2007/09/30

Taking Notes: 'Yesterday's Tomorrows' column in Locus Feb 2007 by Graham Sleight

Sleight 這篇專欄的主題是 Isaac Asimov。本文一語道破見識漸長、跨過門檻,或是 1980s 年代以降才接觸科幻,很可能先看過近期作家作品再回去挖經典的讀者在閱讀 Asimov 作品時,總覺得沒那麼好,甚至名過其實的癥結所在,不愧是年紀輕輕就能橫跨學界和行內評論圈的強者。

閱讀出處:
Graham Sleight, "Yesterday's Tomorrows" in Locus 553 (Feb 2007), pp. 35, 73-74.

劃重點:
p. 35
...... Asimov's work was something entirely different, a picture of a future world that made sense -- for which, in the Laws of Robotics and the idea of psychohistory, he presented scientific-seeming tools for measuring and controlling his future. For a kid with an aptitude for maths, science, and not much else, this was precisely what I was wanting to hear. ...... When I went back to Asimov in my 20s, I found his work pallid and unsatisfying next to authors I had read since, in SF and outside. He seemed too hung-up on demonstrating a narrow kind of cleverness in his work, and too committed to that kind of cleverness as a sufficient tool for understanding everything that humans might run into their lives. So I approached re-reading him in 2006 with a certain amount of ambivalence. To put it crudely, if I thought his SF was so deficient, why do so many other people continue to find it satisfying? ...... And how has Asimov become so influential in culture in general?
Foundation
Starting again on Foundation, one runs into Asimov's weaknesses before his strengths. ...... Asimov is curiously uninterested in showing the future as anything other than the present in drag.

But he's clearly far more comfortable when it comes to dialogue: almost all of his stories work themselves out through discussion, and one of the early sections of Foundation consists of a transcript of an interrogation of psychohistory's founder, Hari Seldon. I think it was this that my teenage self must have latched onto. Seldon had, in psychohistory, a way of explaining the world, and the book was so obviously on Seldon's side that you wanted to be too. ......

So Asimov is presenting a series of puzzles, in a sense: puzzles in economic and power relations between the Foundation and the states or planets around it. The premise of the book is that psychohistory is a sufficient tool to unravel these puzzles in advance; it succeeds to the extent that we accept that premise. ......

...... The problem is the plausibility of psychohistory itself, the idea that one mathematical system could embrace the complexity of the world. It's even harder to believe in our post-chaos theory days, when we have a formal
p. 73
mathematical language for sensitive dependence on initial conditions, for the butterfly in Siberia tipping the system into creaing the hurricane in Florida.

So Asimov's premise is, for me, too difficult to believe.

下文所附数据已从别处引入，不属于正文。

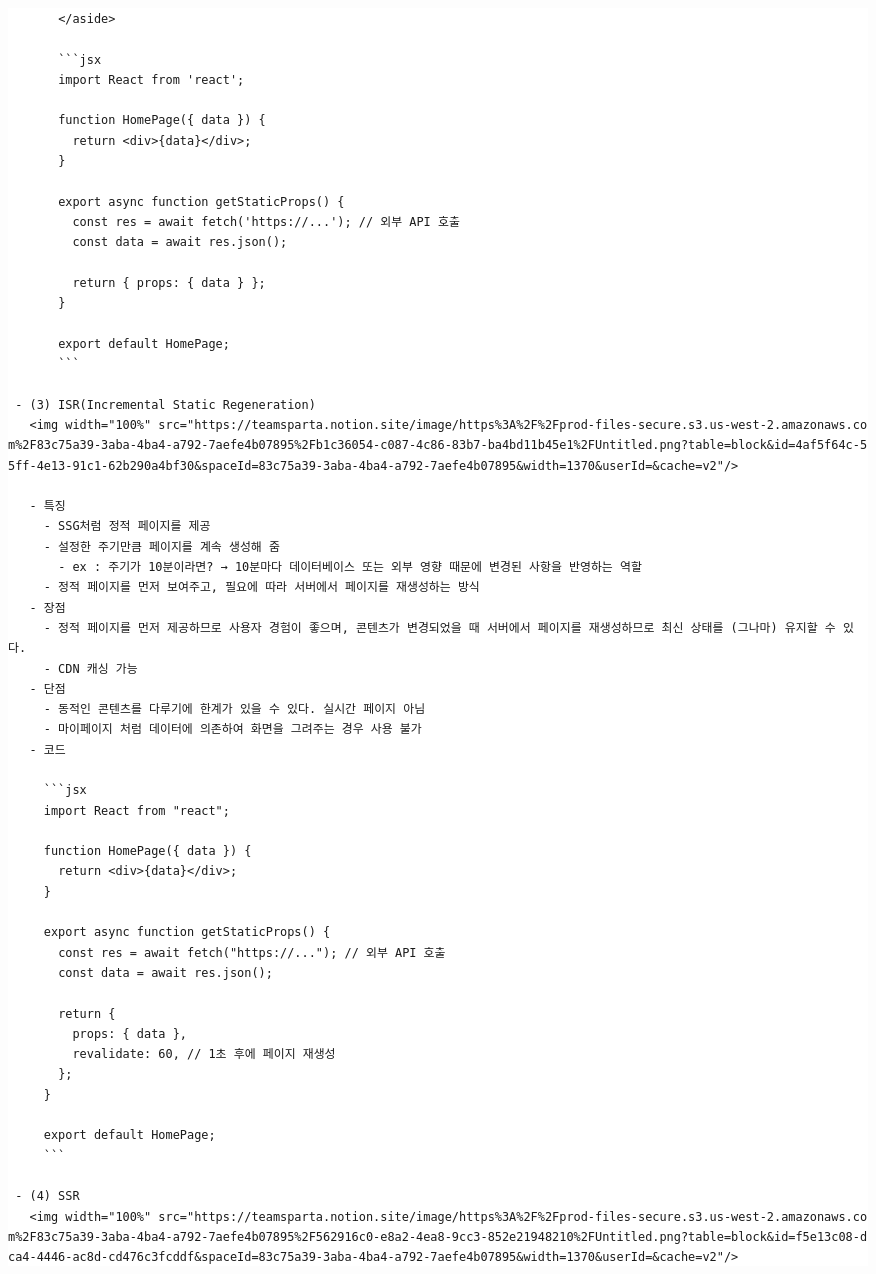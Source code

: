            </aside>
           
           ```jsx
           import React from 'react';
           
           function HomePage({ data }) {
             return <div>{data}</div>;
           }
           
           export async function getStaticProps() {
             const res = await fetch('https://...'); // 외부 API 호출
             const data = await res.json();
           
             return { props: { data } };
           }
           
           export default HomePage;
           ```

     - (3) ISR(Incremental Static Regeneration)
       <img width="100%" src="https://teamsparta.notion.site/image/https%3A%2F%2Fprod-files-secure.s3.us-west-2.amazonaws.com%2F83c75a39-3aba-4ba4-a792-7aefe4b07895%2Fb1c36054-c087-4c86-83b7-ba4bd11b45e1%2FUntitled.png?table=block&id=4af5f64c-55ff-4e13-91c1-62b290a4bf30&spaceId=83c75a39-3aba-4ba4-a792-7aefe4b07895&width=1370&userId=&cache=v2"/>

       - 특징
         - SSG처럼 정적 페이지를 제공
         - 설정한 주기만큼 페이지를 계속 생성해 줌
           - ex : 주기가 10분이라면? → 10분마다 데이터베이스 또는 외부 영향 때문에 변경된 사항을 반영하는 역할
         - 정적 페이지를 먼저 보여주고, 필요에 따라 서버에서 페이지를 재생성하는 방식
       - 장점
         - 정적 페이지를 먼저 제공하므로 사용자 경험이 좋으며, 콘텐츠가 변경되었을 때 서버에서 페이지를 재생성하므로 최신 상태를 (그나마) 유지할 수 있다.
         - CDN 캐싱 가능
       - 단점
         - 동적인 콘텐츠를 다루기에 한계가 있을 수 있다. 실시간 페이지 아님
         - 마이페이지 처럼 데이터에 의존하여 화면을 그려주는 경우 사용 불가
       - 코드

         ```jsx
         import React from "react";

         function HomePage({ data }) {
           return <div>{data}</div>;
         }

         export async function getStaticProps() {
           const res = await fetch("https://..."); // 외부 API 호출
           const data = await res.json();

           return {
             props: { data },
             revalidate: 60, // 1초 후에 페이지 재생성
           };
         }

         export default HomePage;
         ```

     - (4) SSR
       <img width="100%" src="https://teamsparta.notion.site/image/https%3A%2F%2Fprod-files-secure.s3.us-west-2.amazonaws.com%2F83c75a39-3aba-4ba4-a792-7aefe4b07895%2F562916c0-e8a2-4ea8-9cc3-852e21948210%2FUntitled.png?table=block&id=f5e13c08-dca4-4446-ac8d-cd476c3fcddf&spaceId=83c75a39-3aba-4ba4-a792-7aefe4b07895&width=1370&userId=&cache=v2"/>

If you accept it, then the action of Foundation (and its successors) is that of the progressive lifting of veils, as Seldon's plan is revealed little by little. Perhaps this is one of the reasons for Asimov's success: the certainty he promises, the idea that the world is ultimately susceptible to calm and rational thought. And perhaps this is why I find it difficult to accept, looking at the news or out of the window: the world is too much subject to contigency to believe that humans can ever fully order it.

p. 74
The Caves of Steel
...... It's entirely readable and -- perhaps Asimov's greatest virtue -- followable; but again, my reservation is about the limited ways in which it's conveyed. Almost nothing is experienced in Asimov except through talk and thought about talk. Comparing The Caves of Steel with its near-contemporary, Bester's The Demolished Man gives a sobering idea of how many more possibilities there are for telling a story. I'm not just referring to Bester's famous typographical tricks, but also to his command of setting, the range of his interest in people, his openness to extreme emotional states.

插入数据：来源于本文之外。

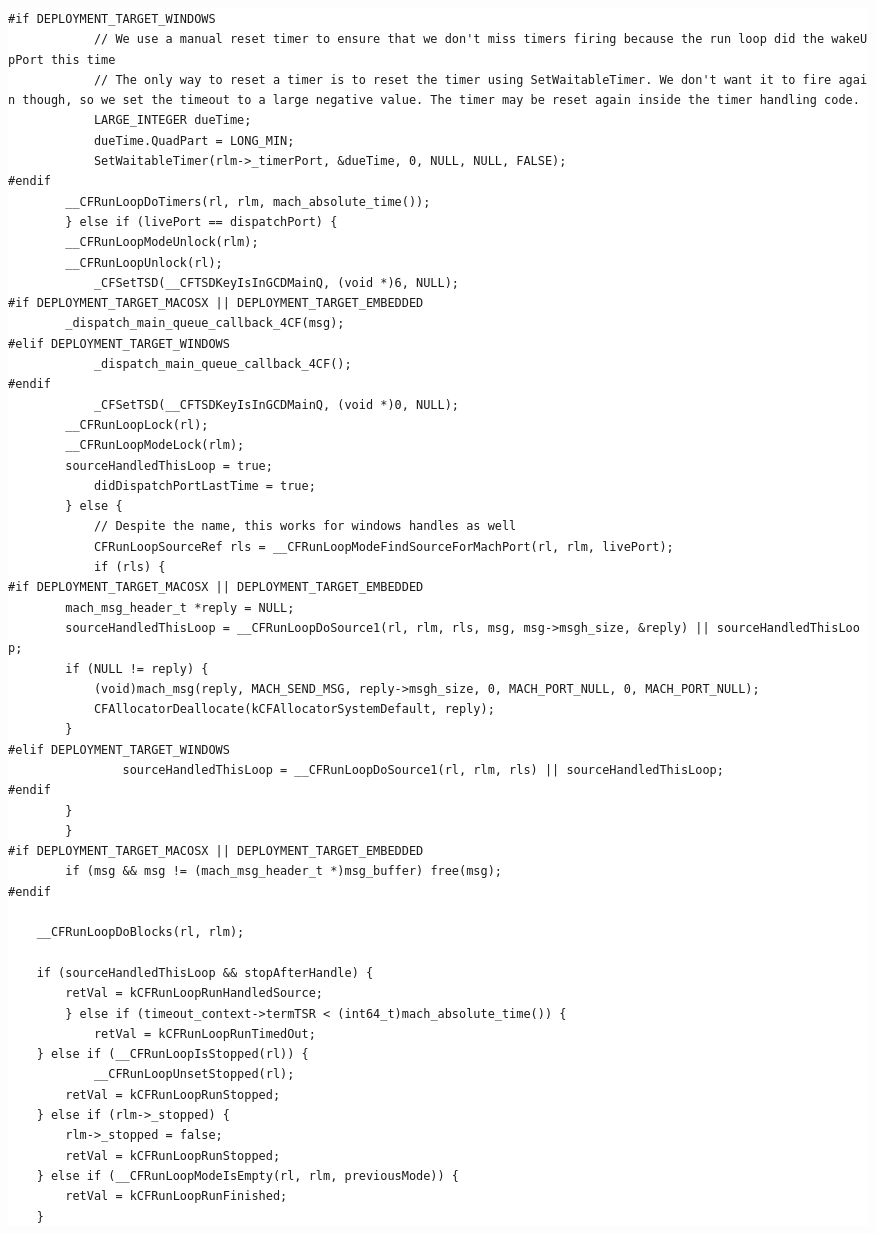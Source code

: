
 ```
#if DEPLOYMENT_TARGET_WINDOWS
            // We use a manual reset timer to ensure that we don't miss timers firing because the run loop did the wakeUpPort this time
            // The only way to reset a timer is to reset the timer using SetWaitableTimer. We don't want it to fire again though, so we set the timeout to a large negative value. The timer may be reset again inside the timer handling code.
            LARGE_INTEGER dueTime;
            dueTime.QuadPart = LONG_MIN;
            SetWaitableTimer(rlm->_timerPort, &dueTime, 0, NULL, NULL, FALSE);
#endif
	    __CFRunLoopDoTimers(rl, rlm, mach_absolute_time());
        } else if (livePort == dispatchPort) {
	    __CFRunLoopModeUnlock(rlm);
	    __CFRunLoopUnlock(rl);
            _CFSetTSD(__CFTSDKeyIsInGCDMainQ, (void *)6, NULL);
#if DEPLOYMENT_TARGET_MACOSX || DEPLOYMENT_TARGET_EMBEDDED
 	    _dispatch_main_queue_callback_4CF(msg);
#elif DEPLOYMENT_TARGET_WINDOWS
            _dispatch_main_queue_callback_4CF();
#endif
            _CFSetTSD(__CFTSDKeyIsInGCDMainQ, (void *)0, NULL);
	    __CFRunLoopLock(rl);
	    __CFRunLoopModeLock(rlm);
 	    sourceHandledThisLoop = true;
            didDispatchPortLastTime = true;
        } else {
            // Despite the name, this works for windows handles as well
            CFRunLoopSourceRef rls = __CFRunLoopModeFindSourceForMachPort(rl, rlm, livePort);
            if (rls) {
#if DEPLOYMENT_TARGET_MACOSX || DEPLOYMENT_TARGET_EMBEDDED
		mach_msg_header_t *reply = NULL;
		sourceHandledThisLoop = __CFRunLoopDoSource1(rl, rlm, rls, msg, msg->msgh_size, &reply) || sourceHandledThisLoop;
		if (NULL != reply) {
		    (void)mach_msg(reply, MACH_SEND_MSG, reply->msgh_size, 0, MACH_PORT_NULL, 0, MACH_PORT_NULL);
		    CFAllocatorDeallocate(kCFAllocatorSystemDefault, reply);
		}
#elif DEPLOYMENT_TARGET_WINDOWS
                sourceHandledThisLoop = __CFRunLoopDoSource1(rl, rlm, rls) || sourceHandledThisLoop;
#endif
	    }
        } 
#if DEPLOYMENT_TARGET_MACOSX || DEPLOYMENT_TARGET_EMBEDDED
        if (msg && msg != (mach_msg_header_t *)msg_buffer) free(msg);
#endif
        
	__CFRunLoopDoBlocks(rl, rlm);

	if (sourceHandledThisLoop && stopAfterHandle) {
	    retVal = kCFRunLoopRunHandledSource;
        } else if (timeout_context->termTSR < (int64_t)mach_absolute_time()) {
            retVal = kCFRunLoopRunTimedOut;
	} else if (__CFRunLoopIsStopped(rl)) {
            __CFRunLoopUnsetStopped(rl);
	    retVal = kCFRunLoopRunStopped;
	} else if (rlm->_stopped) {
	    rlm->_stopped = false;
	    retVal = kCFRunLoopRunStopped;
	} else if (__CFRunLoopModeIsEmpty(rl, rlm, previousMode)) {
	    retVal = kCFRunLoopRunFinished;
	}
```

對於結局的看法:But there's no sense, unlike with the Bester, that it's testing the limits of anything but the ability to construct and solve a puzzle.

I, Robot
藉由 Asimov 甚少描寫女性,引出 Susan Calvin 這個特例,但她也和一般女性角色有極大差異就是了。
...... Much of I, Robot is, precisely, case law: the measuring of specific situations against abstract principles -- the three laws.

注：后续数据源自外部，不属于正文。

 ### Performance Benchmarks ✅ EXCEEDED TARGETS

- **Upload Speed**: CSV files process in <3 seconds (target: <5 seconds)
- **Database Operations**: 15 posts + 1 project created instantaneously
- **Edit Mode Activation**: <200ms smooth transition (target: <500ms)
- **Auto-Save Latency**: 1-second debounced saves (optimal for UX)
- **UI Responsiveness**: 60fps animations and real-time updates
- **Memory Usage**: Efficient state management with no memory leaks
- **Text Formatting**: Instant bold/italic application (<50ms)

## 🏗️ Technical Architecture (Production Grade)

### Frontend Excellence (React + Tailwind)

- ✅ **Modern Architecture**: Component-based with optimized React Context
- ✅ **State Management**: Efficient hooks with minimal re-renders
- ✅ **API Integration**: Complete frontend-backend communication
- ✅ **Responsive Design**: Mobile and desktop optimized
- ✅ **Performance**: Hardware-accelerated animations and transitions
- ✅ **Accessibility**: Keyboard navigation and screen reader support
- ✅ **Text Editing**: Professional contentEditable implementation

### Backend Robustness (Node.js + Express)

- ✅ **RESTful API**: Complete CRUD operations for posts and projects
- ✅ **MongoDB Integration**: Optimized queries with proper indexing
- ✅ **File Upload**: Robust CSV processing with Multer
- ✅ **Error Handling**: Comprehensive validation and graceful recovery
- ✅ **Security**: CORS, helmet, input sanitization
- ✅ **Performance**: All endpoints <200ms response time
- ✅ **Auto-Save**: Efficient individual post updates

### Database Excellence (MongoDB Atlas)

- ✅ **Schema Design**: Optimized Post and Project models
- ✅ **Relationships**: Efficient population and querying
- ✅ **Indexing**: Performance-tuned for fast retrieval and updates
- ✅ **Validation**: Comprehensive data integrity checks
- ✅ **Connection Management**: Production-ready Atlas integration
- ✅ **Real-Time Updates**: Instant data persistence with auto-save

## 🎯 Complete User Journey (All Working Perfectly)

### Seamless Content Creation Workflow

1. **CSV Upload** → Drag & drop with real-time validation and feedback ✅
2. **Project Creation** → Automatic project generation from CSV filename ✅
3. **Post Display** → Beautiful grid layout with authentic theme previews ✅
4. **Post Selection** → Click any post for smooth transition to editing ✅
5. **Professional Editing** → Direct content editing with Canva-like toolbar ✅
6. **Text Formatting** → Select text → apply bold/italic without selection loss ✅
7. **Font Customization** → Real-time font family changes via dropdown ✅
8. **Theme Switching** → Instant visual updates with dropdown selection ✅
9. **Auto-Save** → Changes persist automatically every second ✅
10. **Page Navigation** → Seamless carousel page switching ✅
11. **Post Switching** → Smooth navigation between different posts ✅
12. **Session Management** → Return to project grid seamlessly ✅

There are exceptions, most obviously "Liar", in which Calvin encounters a mind-reading robot who tells her falsely that a man loves her back. ...... But the end of the story has an emotional force rare for Asimov as Calvin realises how and why she has been lied to. There are some areas of experience, even in Asimov, more charged than scientific debate.

結論:
...... Rereading him wasn't as disillusioning as I'd expected, and I'd forgotten the pleasures of his unadorned directness in story-telling. But there's no question that his futures have dated in ways that those of his contemporaries haven't. I'm sure he's still the gateway drug for some fourteen-year-olds; but there are fourteen-year-olds reading Le Guin, Reynolds, or Chiang, and I'm not sure how much they'd get from Asimov. I think imagination is the key here: he only moved occasionally and with reluctance beyond his comfort zone, of depicting characters like him interacting in a limited number of ways. His mind was, perhaps, too orderly for fiction, for depicting extreme passions, the messy flux of life. I take it as an axiom that there will always be experiences that words are to [sic] weak to depict, that no story will be able to encompass everything. Asimov always wrote as if providing enough words -- talking enough -- would be sufficient to order the world. Maybe his non-fiction is the work that should endure: his benign positivism is perfectly suited to describing the progress of science. He had a genius -- the word is not too strong -- but it was for explanation, not for story.
真是說到心坎裡了。

No comments:

Related Posts Plugin for WordPress, Blogger...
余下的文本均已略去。